Take the lines from the beginning of the data below through the line holding "## Description" and return exactly those.
==== SUPPLIED RECORDS ====
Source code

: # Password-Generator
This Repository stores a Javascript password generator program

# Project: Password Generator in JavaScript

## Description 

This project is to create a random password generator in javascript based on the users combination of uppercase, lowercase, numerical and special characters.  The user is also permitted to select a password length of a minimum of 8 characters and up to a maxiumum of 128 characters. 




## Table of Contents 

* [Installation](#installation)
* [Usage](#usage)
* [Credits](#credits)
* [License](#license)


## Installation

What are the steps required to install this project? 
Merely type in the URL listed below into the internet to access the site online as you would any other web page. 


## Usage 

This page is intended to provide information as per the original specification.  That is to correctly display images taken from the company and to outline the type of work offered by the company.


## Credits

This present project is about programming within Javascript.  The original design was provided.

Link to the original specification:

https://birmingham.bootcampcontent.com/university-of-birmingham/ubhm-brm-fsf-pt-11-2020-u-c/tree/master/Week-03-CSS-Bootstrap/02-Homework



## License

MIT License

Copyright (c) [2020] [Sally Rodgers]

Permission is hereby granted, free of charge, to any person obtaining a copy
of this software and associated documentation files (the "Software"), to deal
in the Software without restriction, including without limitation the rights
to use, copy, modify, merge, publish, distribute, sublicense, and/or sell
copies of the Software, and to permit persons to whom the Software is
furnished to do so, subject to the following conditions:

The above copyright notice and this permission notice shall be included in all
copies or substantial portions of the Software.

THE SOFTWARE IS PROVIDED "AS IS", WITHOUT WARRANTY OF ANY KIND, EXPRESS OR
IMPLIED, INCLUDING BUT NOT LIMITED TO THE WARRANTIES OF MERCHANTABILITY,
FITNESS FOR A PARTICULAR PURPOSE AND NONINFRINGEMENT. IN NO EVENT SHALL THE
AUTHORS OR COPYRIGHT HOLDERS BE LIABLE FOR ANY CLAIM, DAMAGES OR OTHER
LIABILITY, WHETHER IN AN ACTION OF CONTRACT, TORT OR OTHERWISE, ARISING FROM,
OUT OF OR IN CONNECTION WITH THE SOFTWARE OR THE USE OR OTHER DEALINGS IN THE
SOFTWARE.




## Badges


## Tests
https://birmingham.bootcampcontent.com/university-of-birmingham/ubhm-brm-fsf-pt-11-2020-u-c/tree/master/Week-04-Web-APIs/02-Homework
====
> **ANSWER SPACE**
Source code

: # Password-Generator
This Repository stores a Javascript password generator program

# Project: Password Generator in JavaScript

## Description 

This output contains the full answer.